La disparation de l’ancien premier ministre de la France donnera lieu à un hommage national ce jeudi 26 mars. « Je veux avant toute chose dire ici l’émotion, le respect de la Nation tout entière et dire qu’un hommage national lui sera rendu jeudi », a annoncé Emmanuel Macron, président de la République. Les déclarations et hommages se sont multipliés ce lundi 23 mars.
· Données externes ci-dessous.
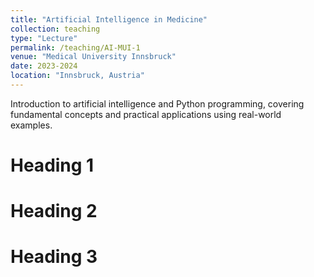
 ```yaml
---
title: "Artificial Intelligence in Medicine"
collection: teaching
type: "Lecture"
permalink: /teaching/AI-MUI-1
venue: "Medical University Innsbruck"
date: 2023-2024
location: "Innsbruck, Austria"
---
```


Introduction to artificial intelligence and Python programming, covering fundamental concepts and practical applications using real-world examples.


Heading 1
======

Heading 2
======

Heading 3
======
De François Hollande qui parle « d’Homme d’État qui a fait preuve d’une conception élevée de l’action publique fondée sur la probité, la clarté et la responsabilité », à Tedros Adhanom Ghebreyesus, directeur de l’Organisation mondiale de la santé (OMS), qui adresse » [ses] plus sincères condoléances à la famille et aux proches de l’ancien Premier ministre français ». Ancienne ministre de Lionel Jospin, Martine Aubry évoque « un homme de gauche qui n’a jamais trahi ses valeurs ».
Yaël Braun-Pivet, présidente de l’Assemblée nationale, annonce aussi un hommage ce mardi avant les questions au gouvernement.
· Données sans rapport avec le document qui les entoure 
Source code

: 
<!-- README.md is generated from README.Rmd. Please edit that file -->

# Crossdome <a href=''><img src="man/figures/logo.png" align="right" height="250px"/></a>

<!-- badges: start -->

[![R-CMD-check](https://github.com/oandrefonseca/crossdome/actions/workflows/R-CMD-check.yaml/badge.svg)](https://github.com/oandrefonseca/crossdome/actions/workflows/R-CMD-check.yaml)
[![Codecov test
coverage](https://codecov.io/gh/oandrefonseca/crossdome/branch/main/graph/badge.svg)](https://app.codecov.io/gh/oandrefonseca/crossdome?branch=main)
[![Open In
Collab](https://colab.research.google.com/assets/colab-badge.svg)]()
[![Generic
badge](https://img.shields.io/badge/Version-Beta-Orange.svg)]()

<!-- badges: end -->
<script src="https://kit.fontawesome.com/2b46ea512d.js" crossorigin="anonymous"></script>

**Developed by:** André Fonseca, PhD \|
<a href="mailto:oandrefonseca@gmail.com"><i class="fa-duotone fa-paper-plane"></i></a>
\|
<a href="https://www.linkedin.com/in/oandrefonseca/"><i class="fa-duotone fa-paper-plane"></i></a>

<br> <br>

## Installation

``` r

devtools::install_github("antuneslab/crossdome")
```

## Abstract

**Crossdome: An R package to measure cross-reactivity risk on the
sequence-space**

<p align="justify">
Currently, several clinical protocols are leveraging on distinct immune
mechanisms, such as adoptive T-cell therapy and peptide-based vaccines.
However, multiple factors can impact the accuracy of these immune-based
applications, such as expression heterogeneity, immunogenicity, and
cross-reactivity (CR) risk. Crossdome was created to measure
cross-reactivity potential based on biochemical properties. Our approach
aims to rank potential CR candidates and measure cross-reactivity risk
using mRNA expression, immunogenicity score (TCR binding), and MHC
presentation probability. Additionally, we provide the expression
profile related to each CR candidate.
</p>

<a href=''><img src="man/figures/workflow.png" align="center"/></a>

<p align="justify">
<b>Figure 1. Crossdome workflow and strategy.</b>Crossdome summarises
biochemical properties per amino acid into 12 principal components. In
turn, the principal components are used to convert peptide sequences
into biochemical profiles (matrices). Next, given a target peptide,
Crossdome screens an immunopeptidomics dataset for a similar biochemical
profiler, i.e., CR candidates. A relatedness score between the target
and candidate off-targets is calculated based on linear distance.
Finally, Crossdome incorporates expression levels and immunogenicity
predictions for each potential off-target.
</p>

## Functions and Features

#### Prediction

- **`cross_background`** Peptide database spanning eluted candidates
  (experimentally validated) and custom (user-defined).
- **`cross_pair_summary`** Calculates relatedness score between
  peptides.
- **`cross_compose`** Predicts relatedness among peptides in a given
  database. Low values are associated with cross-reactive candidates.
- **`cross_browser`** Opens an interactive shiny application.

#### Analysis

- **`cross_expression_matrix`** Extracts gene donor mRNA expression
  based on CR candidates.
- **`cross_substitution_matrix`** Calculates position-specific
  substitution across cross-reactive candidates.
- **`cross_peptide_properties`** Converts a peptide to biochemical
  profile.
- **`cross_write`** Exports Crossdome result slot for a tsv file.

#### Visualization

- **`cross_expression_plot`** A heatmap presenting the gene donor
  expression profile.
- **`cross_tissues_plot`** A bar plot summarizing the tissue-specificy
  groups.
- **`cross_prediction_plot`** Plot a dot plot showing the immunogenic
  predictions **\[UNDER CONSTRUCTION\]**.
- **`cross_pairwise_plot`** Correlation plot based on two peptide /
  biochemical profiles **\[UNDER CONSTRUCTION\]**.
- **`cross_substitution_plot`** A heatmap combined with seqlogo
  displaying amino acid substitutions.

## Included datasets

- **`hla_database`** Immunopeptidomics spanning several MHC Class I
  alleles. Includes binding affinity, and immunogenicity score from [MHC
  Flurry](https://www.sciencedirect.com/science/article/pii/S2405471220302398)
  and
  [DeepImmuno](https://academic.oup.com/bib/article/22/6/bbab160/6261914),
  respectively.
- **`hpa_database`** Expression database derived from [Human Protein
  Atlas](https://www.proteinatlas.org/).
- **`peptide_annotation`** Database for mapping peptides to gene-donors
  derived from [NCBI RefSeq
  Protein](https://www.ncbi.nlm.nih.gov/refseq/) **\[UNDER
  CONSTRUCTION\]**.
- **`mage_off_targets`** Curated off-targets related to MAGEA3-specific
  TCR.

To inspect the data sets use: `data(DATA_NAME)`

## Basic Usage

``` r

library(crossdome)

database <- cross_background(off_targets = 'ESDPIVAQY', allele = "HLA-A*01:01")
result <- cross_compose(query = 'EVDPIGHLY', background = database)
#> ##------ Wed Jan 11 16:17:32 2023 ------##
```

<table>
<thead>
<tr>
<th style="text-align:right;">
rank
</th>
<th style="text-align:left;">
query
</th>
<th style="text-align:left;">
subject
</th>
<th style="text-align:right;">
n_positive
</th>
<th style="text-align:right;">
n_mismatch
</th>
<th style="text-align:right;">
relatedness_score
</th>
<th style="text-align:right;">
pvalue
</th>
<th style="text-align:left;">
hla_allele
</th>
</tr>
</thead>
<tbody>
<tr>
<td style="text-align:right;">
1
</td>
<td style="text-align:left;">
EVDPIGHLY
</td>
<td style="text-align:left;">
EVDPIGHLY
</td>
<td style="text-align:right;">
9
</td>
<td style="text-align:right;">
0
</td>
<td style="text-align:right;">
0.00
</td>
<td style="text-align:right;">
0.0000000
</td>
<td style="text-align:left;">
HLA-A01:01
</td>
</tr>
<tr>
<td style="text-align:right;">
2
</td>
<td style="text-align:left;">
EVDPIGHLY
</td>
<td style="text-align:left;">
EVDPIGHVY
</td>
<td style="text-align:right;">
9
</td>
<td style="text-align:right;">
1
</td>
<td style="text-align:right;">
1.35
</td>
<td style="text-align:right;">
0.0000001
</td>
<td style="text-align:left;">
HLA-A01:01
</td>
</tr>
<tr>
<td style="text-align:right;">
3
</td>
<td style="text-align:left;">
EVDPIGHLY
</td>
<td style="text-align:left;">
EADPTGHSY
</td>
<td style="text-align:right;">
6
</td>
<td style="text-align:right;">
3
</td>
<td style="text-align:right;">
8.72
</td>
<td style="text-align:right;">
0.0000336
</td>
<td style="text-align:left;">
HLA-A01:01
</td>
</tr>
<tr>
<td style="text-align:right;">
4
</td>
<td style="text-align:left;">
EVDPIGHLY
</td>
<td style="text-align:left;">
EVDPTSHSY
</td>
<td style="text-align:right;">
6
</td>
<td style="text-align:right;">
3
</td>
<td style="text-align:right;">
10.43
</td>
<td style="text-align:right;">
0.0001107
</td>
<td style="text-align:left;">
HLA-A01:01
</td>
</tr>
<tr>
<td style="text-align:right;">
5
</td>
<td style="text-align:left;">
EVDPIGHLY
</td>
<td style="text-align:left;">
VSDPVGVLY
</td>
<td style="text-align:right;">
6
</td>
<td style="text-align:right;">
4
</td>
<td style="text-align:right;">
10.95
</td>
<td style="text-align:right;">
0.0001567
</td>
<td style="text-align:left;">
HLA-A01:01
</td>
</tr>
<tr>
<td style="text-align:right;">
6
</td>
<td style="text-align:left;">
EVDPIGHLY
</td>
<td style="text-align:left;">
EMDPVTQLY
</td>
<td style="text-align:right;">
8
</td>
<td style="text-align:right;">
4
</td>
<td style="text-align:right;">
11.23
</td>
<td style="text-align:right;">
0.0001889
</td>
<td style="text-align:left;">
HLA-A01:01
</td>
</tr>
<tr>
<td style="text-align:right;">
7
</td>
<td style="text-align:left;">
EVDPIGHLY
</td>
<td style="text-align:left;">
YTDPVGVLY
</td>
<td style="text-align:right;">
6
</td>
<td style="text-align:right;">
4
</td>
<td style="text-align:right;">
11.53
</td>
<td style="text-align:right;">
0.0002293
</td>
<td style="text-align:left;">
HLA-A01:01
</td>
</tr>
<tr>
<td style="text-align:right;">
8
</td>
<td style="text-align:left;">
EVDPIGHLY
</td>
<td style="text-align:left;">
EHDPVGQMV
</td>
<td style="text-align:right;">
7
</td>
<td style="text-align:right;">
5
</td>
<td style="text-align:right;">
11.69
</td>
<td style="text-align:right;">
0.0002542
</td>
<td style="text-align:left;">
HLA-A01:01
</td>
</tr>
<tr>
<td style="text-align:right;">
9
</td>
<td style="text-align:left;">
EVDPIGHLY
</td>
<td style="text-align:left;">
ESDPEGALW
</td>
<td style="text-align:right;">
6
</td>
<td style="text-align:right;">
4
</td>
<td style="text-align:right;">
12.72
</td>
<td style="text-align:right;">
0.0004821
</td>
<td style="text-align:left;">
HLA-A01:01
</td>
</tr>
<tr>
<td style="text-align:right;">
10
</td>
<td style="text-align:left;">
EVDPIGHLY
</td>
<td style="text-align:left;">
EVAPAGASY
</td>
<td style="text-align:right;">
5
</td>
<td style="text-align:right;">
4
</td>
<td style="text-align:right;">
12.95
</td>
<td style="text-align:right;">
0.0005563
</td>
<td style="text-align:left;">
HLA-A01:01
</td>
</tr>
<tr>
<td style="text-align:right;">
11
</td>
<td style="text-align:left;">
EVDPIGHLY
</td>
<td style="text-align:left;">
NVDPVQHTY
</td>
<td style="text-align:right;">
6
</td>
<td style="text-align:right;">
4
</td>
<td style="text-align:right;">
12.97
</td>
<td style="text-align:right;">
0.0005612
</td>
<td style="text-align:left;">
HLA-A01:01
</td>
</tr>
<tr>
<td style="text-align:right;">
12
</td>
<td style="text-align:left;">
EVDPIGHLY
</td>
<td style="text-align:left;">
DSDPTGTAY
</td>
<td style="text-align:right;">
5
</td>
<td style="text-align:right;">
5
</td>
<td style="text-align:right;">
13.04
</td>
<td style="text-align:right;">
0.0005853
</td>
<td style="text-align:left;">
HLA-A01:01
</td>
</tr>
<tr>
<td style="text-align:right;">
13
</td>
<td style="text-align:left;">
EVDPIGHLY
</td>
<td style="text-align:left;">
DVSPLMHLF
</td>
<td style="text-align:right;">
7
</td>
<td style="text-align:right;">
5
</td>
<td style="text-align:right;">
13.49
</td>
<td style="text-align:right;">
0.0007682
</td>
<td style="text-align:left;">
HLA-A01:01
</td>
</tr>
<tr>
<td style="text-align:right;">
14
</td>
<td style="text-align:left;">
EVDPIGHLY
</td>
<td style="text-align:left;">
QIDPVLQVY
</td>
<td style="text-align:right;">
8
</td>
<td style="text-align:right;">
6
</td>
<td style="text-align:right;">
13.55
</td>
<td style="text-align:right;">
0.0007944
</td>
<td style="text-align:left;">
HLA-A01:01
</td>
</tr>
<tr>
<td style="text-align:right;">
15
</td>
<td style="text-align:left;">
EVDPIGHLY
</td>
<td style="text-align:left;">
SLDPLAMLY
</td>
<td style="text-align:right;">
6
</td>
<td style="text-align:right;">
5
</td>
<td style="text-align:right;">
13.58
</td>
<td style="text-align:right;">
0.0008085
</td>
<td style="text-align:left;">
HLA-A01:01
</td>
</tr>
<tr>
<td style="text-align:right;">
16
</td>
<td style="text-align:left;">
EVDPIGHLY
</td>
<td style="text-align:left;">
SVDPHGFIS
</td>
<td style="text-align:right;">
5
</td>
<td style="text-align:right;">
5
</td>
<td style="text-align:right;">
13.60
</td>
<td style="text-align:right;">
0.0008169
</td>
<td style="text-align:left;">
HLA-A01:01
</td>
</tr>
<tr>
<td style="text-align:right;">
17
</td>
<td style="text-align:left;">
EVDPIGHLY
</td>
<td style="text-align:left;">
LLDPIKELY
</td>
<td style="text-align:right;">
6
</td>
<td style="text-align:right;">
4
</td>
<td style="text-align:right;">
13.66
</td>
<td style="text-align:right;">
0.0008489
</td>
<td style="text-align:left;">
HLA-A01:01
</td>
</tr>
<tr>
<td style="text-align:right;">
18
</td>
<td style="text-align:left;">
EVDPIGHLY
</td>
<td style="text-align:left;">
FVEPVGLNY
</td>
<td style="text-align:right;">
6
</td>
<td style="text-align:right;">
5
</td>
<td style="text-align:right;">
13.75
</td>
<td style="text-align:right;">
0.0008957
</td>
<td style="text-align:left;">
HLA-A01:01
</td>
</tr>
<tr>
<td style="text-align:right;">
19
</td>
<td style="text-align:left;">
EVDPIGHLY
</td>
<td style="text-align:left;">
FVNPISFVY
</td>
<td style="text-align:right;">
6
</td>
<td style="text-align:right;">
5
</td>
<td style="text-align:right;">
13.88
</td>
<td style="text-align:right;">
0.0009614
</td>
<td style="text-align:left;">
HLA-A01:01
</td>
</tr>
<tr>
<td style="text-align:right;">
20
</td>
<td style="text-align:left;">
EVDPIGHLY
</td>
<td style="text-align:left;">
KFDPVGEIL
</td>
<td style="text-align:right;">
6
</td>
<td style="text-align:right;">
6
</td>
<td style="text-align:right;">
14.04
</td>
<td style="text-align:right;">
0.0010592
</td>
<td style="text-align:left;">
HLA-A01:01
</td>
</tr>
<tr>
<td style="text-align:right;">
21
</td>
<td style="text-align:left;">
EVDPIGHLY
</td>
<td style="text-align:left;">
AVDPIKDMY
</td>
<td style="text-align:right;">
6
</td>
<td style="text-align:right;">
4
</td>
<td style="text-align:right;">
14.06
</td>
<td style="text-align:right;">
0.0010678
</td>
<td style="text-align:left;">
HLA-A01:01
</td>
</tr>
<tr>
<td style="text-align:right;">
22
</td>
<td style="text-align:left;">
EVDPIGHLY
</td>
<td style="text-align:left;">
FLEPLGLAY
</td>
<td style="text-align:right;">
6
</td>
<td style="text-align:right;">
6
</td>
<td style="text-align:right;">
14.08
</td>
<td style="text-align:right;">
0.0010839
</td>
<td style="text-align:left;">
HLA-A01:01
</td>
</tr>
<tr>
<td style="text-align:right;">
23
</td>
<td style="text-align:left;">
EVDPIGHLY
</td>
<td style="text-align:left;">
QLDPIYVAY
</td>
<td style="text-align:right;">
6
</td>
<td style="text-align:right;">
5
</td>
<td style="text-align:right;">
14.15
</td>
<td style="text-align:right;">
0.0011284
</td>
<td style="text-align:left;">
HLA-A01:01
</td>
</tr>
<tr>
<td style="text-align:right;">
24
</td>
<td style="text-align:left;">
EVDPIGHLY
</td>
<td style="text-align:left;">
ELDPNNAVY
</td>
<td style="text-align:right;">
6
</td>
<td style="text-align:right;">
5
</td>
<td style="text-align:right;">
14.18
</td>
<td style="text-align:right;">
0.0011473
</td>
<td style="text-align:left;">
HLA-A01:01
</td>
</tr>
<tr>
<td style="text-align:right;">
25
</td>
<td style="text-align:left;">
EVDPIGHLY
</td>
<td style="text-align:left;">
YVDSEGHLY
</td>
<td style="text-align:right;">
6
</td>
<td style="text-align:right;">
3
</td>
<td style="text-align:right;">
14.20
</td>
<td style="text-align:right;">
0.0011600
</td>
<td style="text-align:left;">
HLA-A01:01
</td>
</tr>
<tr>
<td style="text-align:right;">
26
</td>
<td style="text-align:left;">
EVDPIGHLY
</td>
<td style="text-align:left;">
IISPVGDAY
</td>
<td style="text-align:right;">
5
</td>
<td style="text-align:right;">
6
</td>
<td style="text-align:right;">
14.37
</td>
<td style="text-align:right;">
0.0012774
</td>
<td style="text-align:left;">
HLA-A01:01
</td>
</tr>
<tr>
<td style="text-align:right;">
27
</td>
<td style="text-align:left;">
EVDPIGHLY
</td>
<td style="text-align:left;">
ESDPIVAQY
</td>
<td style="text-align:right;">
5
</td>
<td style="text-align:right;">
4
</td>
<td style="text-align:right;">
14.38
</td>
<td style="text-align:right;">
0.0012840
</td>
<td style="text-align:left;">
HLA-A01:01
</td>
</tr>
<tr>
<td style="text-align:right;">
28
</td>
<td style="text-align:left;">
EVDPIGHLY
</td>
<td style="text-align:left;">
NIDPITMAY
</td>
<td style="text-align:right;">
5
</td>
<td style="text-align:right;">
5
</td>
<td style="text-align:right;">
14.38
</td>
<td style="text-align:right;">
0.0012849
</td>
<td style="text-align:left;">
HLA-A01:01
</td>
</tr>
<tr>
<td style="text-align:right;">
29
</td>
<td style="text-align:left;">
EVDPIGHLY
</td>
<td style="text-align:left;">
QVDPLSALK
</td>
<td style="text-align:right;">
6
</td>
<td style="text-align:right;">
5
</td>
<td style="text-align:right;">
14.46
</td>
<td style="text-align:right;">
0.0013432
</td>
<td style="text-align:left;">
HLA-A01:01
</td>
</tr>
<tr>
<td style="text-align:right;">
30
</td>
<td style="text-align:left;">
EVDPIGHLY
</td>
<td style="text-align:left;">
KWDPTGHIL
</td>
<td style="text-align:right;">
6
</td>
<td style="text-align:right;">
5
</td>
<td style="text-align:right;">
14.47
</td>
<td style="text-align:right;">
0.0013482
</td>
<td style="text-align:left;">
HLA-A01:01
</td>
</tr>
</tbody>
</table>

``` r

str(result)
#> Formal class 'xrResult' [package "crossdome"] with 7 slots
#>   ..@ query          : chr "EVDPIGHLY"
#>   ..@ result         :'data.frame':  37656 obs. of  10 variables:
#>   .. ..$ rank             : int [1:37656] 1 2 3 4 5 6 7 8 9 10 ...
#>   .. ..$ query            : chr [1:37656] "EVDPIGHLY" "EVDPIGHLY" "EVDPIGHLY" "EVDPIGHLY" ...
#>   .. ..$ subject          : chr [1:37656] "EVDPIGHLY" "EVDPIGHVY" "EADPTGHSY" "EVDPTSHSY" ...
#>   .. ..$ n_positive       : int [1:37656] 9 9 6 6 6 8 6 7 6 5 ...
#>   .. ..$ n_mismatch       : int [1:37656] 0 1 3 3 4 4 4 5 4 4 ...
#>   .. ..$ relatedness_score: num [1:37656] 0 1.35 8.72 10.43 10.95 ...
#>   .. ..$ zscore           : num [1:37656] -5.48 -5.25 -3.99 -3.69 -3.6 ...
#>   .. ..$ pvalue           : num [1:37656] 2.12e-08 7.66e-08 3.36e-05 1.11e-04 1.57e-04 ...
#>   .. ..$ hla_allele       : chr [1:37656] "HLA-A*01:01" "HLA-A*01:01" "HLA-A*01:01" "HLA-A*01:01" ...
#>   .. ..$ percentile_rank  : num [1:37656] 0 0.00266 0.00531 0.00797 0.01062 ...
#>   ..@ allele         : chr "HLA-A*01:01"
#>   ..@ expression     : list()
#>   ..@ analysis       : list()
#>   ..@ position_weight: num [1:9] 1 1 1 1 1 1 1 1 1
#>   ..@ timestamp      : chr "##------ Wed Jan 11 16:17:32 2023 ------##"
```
Enfin, Edouard Geffray, ministre de l’Education nationale, a très tôt partagé un post sur les réseaux sociaux. « C’est avec une profonde émotion que j’ai appris la disparition de Lionel Jospin. Ancien ministre de l’Éducation nationale, il a profondément marqué l’École par son engagement en faveur de la démocratisation de l’enseignement et de l’élévation du niveau de formation de tous les élèves. Son action a contribué à faire de l’éducation une priorité nationale, au service de l’égalité des chances. Homme de convictions, il a porté une certaine idée de l’État, exigeante et fidèle à ses principes, dans laquelle l’éducation occupait une place centrale. En ces circonstances, j’adresse mes pensées à sa famille, à ses proches, et à tous ceux qui ont servi à ses côtés ».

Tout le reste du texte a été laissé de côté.